* **Your task**
Your output is to consist only of the line containing "- Adjust date" and the lines after it, through the end of the data, reproduced exactly.

(Pictures paired with source code)

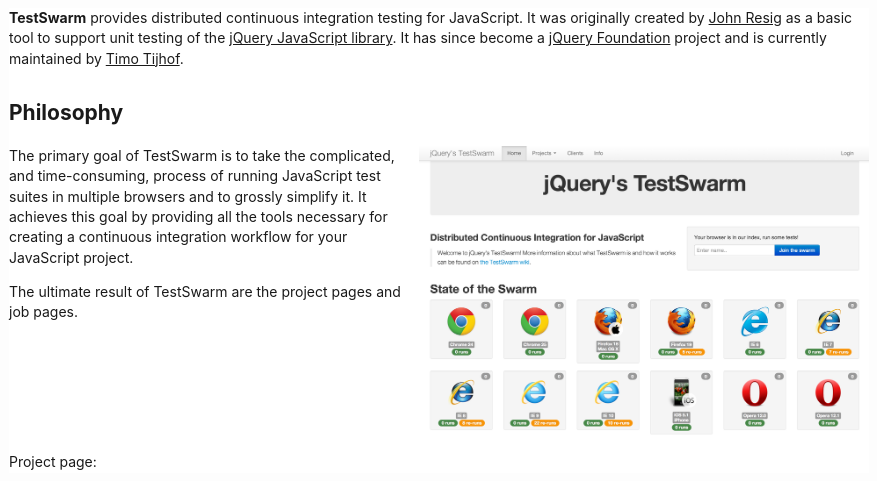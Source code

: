 **TestSwarm** provides distributed continuous integration testing for JavaScript. It was originally created by [John Resig](http://ejohn.org/) as a basic tool to support unit testing of the [jQuery JavaScript library](http://jquery.com). It has since become a [jQuery Foundation](https://jquery.org/) project and is currently maintained by [Timo Tijhof](https://timotijhof.net).

## Philosophy

<img align="right" src="./img/2013-home-open.png" width="450" alt="" title="Screenshot of a TestSwarm install"></a>

The primary goal of TestSwarm is to take the complicated, and time-consuming, process of running JavaScript test suites in multiple browsers and to grossly simplify it. It achieves this goal by providing all the tools necessary for creating a continuous integration workflow for your JavaScript project.

The ultimate result of TestSwarm are the project pages and job pages.<br clear="both">

Project page:

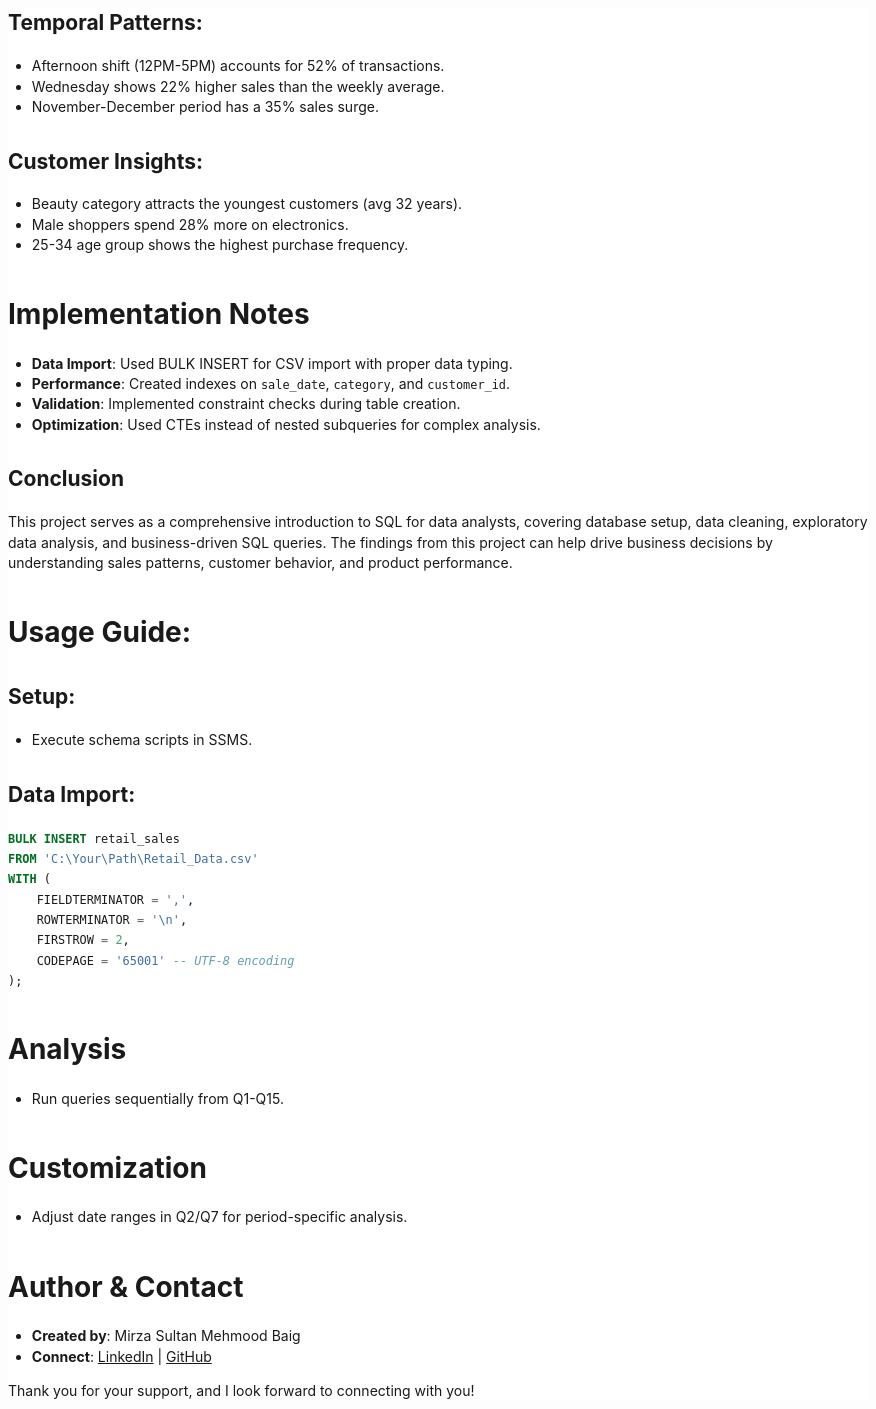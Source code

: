 ## Temporal Patterns:
- Afternoon shift (12PM-5PM) accounts for 52% of transactions.
- Wednesday shows 22% higher sales than the weekly average.
- November-December period has a 35% sales surge.

## Customer Insights:
- Beauty category attracts the youngest customers (avg 32 years).
- Male shoppers spend 28% more on electronics.
- 25-34 age group shows the highest purchase frequency.

# Implementation Notes
- **Data Import**: Used BULK INSERT for CSV import with proper data typing.
- **Performance**: Created indexes on `sale_date`, `category`, and `customer_id`.
- **Validation**: Implemented constraint checks during table creation.
- **Optimization**: Used CTEs instead of nested subqueries for complex analysis.
  


## Conclusion

This project serves as a comprehensive introduction to SQL for data analysts, covering database setup, data cleaning, exploratory data analysis, and business-driven SQL queries. The findings from this project can help drive business decisions by understanding sales patterns, customer behavior, and product performance.

# Usage Guide:

## Setup:
- Execute schema scripts in SSMS.

## Data Import:
```sql
BULK INSERT retail_sales
FROM 'C:\Your\Path\Retail_Data.csv'
WITH (
    FIELDTERMINATOR = ',',
    ROWTERMINATOR = '\n',
    FIRSTROW = 2,
    CODEPAGE = '65001' -- UTF-8 encoding
);
```

# Analysis
- Run queries sequentially from Q1-Q15.

# Customization
- Adjust date ranges in Q2/Q7 for period-specific analysis.

# Author & Contact
- **Created by**: Mirza Sultan Mehmood Baig  
- **Connect**: [LinkedIn](#) | [GitHub](#)

Thank you for your support, and I look forward to connecting with you!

* **Your response**
- Adjust date ranges in Q2/Q7 for period-specific analysis.

# Author & Contact
- **Created by**: Mirza Sultan Mehmood Baig  
- **Connect**: [LinkedIn](#) | [GitHub](#)

Thank you for your support, and I look forward to connecting with you!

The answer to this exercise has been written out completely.